Après Maintenon, changement d’époque et de décor. Partons au XVe siècle en Allemagne pour écouter une musique militaire peu connue, ou plus exactement mal connue : les chants des lansquenets.
Les lansquenets ? Pour certains, ce nom évoque une chanson en français qui parle de hauts tambours, pour d’autres, des bonshommes en tenue moulante et chamarrée portant des drapeaux, pour d’autres enfin, des soudards battus à Marignan.
Ce n’est pas faux, c’est juste un peu incomplet. Commençons donc par un petit rappel historique. Depuis la nuit des temps, les mercenaires ont existé (relisez Salammbô, c’est trois siècles avant Jésus-Christ), ces soldats de métier offrant leurs services… au plus offrant. L’avantage ? Ce sont des soldats professionnels, dont la mort est moins marquante que celle d’un conscrit et dont on peut se débarrasser facilement (en les payant ou en les « neutralisant »). L’inconvénient est qu’ils coûtent chers, qu’ils sont volontiers pillards et déserteurs.

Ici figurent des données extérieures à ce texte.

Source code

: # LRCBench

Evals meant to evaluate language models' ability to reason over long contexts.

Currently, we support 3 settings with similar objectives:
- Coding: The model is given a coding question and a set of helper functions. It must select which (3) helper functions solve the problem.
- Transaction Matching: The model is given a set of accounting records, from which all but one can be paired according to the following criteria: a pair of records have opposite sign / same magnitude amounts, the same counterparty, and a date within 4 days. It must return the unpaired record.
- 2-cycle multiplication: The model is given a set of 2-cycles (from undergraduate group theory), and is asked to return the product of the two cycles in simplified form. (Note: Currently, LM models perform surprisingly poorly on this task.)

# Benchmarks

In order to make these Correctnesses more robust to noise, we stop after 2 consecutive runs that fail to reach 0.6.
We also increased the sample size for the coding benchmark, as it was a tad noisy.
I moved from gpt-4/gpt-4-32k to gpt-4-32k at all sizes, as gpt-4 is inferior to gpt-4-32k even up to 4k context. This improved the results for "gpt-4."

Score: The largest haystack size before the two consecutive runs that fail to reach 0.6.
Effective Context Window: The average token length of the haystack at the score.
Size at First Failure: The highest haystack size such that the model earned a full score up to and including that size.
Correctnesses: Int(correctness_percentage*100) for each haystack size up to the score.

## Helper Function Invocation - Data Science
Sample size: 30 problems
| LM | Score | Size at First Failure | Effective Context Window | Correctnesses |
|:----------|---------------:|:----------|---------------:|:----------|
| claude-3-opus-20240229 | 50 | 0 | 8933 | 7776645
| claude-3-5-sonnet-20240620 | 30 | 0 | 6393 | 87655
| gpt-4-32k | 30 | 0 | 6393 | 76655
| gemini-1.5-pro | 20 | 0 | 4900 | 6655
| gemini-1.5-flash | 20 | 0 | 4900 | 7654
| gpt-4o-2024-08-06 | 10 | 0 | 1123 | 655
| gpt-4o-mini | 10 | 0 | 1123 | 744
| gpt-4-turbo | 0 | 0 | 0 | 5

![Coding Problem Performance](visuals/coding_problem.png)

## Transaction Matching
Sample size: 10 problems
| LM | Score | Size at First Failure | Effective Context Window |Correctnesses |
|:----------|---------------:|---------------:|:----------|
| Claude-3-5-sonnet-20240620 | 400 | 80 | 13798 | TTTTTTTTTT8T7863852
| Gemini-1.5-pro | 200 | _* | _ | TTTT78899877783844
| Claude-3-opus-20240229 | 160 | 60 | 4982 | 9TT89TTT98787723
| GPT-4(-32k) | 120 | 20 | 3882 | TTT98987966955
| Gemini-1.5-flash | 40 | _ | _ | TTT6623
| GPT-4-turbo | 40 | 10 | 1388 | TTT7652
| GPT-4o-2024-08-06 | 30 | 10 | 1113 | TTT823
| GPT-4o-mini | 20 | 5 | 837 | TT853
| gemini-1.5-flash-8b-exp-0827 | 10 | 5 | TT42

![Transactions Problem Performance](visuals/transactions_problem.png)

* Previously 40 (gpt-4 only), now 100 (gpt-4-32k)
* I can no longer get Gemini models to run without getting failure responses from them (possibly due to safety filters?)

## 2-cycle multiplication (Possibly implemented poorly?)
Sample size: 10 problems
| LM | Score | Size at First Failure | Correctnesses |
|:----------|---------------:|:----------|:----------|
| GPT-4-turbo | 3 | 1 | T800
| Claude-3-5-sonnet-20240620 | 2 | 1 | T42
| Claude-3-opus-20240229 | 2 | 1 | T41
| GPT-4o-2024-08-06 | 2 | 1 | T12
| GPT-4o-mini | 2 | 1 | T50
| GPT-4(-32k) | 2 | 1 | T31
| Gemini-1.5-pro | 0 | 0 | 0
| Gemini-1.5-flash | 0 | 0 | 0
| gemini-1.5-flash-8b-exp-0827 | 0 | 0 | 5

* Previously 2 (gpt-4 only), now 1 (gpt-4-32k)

Toujours est-il que les lansquenets sont des mercenaires allemands (le terme est inexact, en gros ils viennent des pays germaniques), qui se sont mis au service de tous les souverains d’Europe, y compris au service du Roi de France, au cours des XVe et XVIe siècles, à l’image des gardes suisses. Organisés en unités de fantassins (piquiers, arquebusiers, hallebardiers), ils furent engagés pour la première fois par Maximilien Ier (celui de la peinture de Dürer), à la fin des années 1480.

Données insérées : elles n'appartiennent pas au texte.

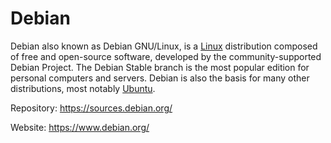 # Debian

Debian also known as Debian GNU/Linux, is a [Linux](linux/linux.md) distribution composed of free and open-source software, developed by the community-supported Debian Project. The Debian Stable branch is the most popular edition for personal computers and servers. Debian is also the basis for many other distributions, most notably [Ubuntu](ubuntu.md).

Repository: https://sources.debian.org/

Website: https://www.debian.org/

Il faut avouer, souvent, les lansquenets étaient des soudards sans foi, ni loi, avides de pillages et de rapines. Mais leur efficacité au combat était reconnue. Ils ont diffusé, avec les Suisses, l’usage de la longue pique, capable de briser une charge de cavalerie et, dit-on l’usage du tambour au combat. Les plus riches d’entre eux tenaient à montrer leur liberté absolue et leur arrogance en s’habillant de manière assez extravagante : des collants aux couleurs différentes, des crevés, de larges chapeaux à grandes plumes… qui ont même influencé la mode civile. Toute une mythologie est rapidement née autour du lansquenet, personnage haut en couleur, héros brave et courageux, aimant la guerre, le vin et les femmes…
Ces soldats chantaient. Et comme dans toutes les armées du monde, le répertoire devait être formé de chants de marche, de chants de taverne, de chants tristes, d’autres joyeux. On pense qu’ils étaient accompagnés de percussions, les fameux tambours, de fifres, voire d’autres instruments. Comme toute mélodie populaire de cette époque les textes et les mélodies sont forcément fluctuants et les sources scripturaires rares. Néanmoins, certains airs sont parvenus jusqu’à nous.

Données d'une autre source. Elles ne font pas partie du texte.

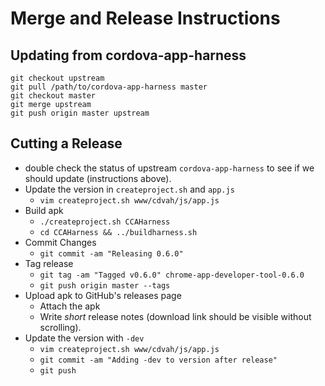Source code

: # Merge and Release Instructions

## Updating from cordova-app-harness

    git checkout upstream
    git pull /path/to/cordova-app-harness master
    git checkout master
    git merge upstream
    git push origin master upstream

## Cutting a Release

- double check the status of upstream `cordova-app-harness` to see if we should update (instructions above).
- Update the version in `createproject.sh` and `app.js`
  - `vim createproject.sh www/cdvah/js/app.js`
- Build apk
  - `./createproject.sh CCAHarness`
  - `cd CCAHarness && ../buildharness.sh`
- Commit Changes
  - `git commit -am "Releasing 0.6.0"`
- Tag release
  - `git tag -am "Tagged v0.6.0" chrome-app-developer-tool-0.6.0`
  - `git push origin master --tags`
- Upload apk to GitHub's releases page
  - Attach the apk
  - Write *short* release notes (download link should be visible without scrolling).
- Update the version with `-dev`
  - `vim createproject.sh www/cdvah/js/app.js`
  - `git commit -am "Adding -dev to version after release"`
  - `git push`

Le corpus a été largement complété, le mythe du lansquenet aidant à diffuser les nouveautés : de nombreux chants militaires écrits plusieurs siècles plus tard ont pour sujet les lansquenets, ou bien sont faussement attribués à cette époque. Vous allez vous en rendre compte avec les extraits présentés.
Les airs peuvent être martiaux, guerriers, aidant à la marche ou donnant du cœur avant la bataille. D’autres sont plus tristes, les mêmes thèmes revenant irrémédiablement : la nostalgie du pays natal, l’éloignement de la famille, la misère et les vicissitudes du soldat, loin de la caricature de la soldatesque haineuse et sans cœur. La simplicité des mélodies, belles et rythmées, alliée à l’image du lansquenet, « chevalier du peuple » de l’après Moyen-Age, ont permis une large diffusion à travers les siècles et l’Europe. Les chants des lansquenets ont été à l’origine de nombreux chants de l’armée allemande… mais aussi française, un véritable patrimoine européen qu’il est bon d’écouter et faire connaître.
Quelques exemples
Wir zogen in Das Feld – Nous étions partis sur le champ (de bataille) – Ce chant fut composé en 1540 en Italie du Nord. C’est un authentique chant de lansquenets, chanté jusque récemment, repris par le Père Doncoeur après sa captivité et adapté en français sous le nom de Kyrie des Gueux.
Une autre version, sans doute plus proche de l’original :
Wir sind des Geyers Schwarzer Haufen – Nous sommes la bande noire de Geyer, Florian Geyer (1490-1525) étant l’un des chefs de la Guerre des Paysans. Cette mélodie a été écrite en…1919
Unser Liebe Fraue – Notre gente Dame – Un autre authentique chant de lansquenets. Les paroles comme la musique sont du XVIe siècle. On y parle de la guerre en Flandre et du siège de Berg-op-Zoom en 1588.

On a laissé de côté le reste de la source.